Urban resilience

resilience /rɪˈzɪlɪəns/

1. The capacity to recover quickly from difficulties; toughness.
2. The ability of a substance or object to spring back into shape; elasticity.

More than 80% of Mosul’s old city was destroyed during the “Mosul battle”. A year after the liberation of the Iraqi capital of the “caliphate”, the city center still looks like a pile of ruins. Secular buildings, mosques, churches and houses have been bombed by the so-called “Islamic State” group, targeted by planes of the Coalition, or damaged by hundreds of bullets.

Yet, in the middle of the rubbles, on the ground floor of buildings that have been almost entirely destroyed, you will sometimes find the prettiest little store. Carefully painted, with a brand new sign.

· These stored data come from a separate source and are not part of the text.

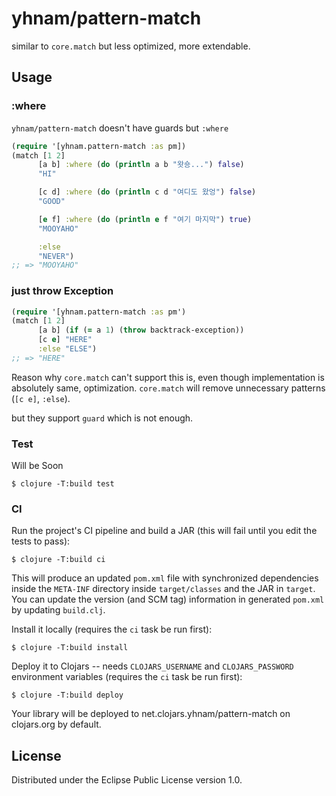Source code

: # yhnam/pattern-match

similar to `core.match` but less optimized, more extendable.

## Usage

### :where

`yhnam/pattern-match` doesn't have guards but `:where`
``` clj
(require '[yhnam.pattern-match :as pm])
(match [1 2]
      [a b] :where (do (println a b "왓숑...") false)
      "HI"

      [c d] :where (do (println c d "여디도 왔엉") false)
      "GOOD"

      [e f] :where (do (println e f "여기 마지막") true)
      "MOOYAHO"

      :else
      "NEVER")
;; => "MOOYAHO"
```

### just throw Exception

``` clj
(require '[yhnam.pattern-match :as pm')
(match [1 2]
      [a b] (if (= a 1) (throw backtrack-exception))
      [c e] "HERE"
      :else "ELSE")
;; => "HERE"
```

Reason why `core.match` can't support this is, even though implementation is absolutely same, optimization.
`core.match` will remove unnecessary patterns (`[c e]`, `:else`).

but they support `guard` which is not enough.



### Test

Will be Soon

    $ clojure -T:build test

### CI

Run the project's CI pipeline and build a JAR (this will fail until you edit the tests to pass):

    $ clojure -T:build ci

This will produce an updated `pom.xml` file with synchronized dependencies inside the `META-INF`
directory inside `target/classes` and the JAR in `target`. You can update the version (and SCM tag)
information in generated `pom.xml` by updating `build.clj`.

Install it locally (requires the `ci` task be run first):

    $ clojure -T:build install

Deploy it to Clojars -- needs `CLOJARS_USERNAME` and `CLOJARS_PASSWORD` environment
variables (requires the `ci` task be run first):

    $ clojure -T:build deploy

Your library will be deployed to net.clojars.yhnam/pattern-match on clojars.org by default.

## License

Distributed under the Eclipse Public License version 1.0.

And never mind the fact that the upstairs floors look just about to fall completely down.

In many countries, few people would still manage to open a store in such a destroyed environment. Yet, in Mosul, people do. They have no much choice, they cannot really afford to wait, to cry, to give up. So they put the rubble aside – even though it’s all around them – and set up their shop with care.

Talking with a Red Cross psychologist about this subject, she had the following sentence: “the same happens on a psychic level: people put all this pain aside, and work on the pretty little shop” inside their mind.

This is a story of urban resilience. This is a story of Iraqi resilience.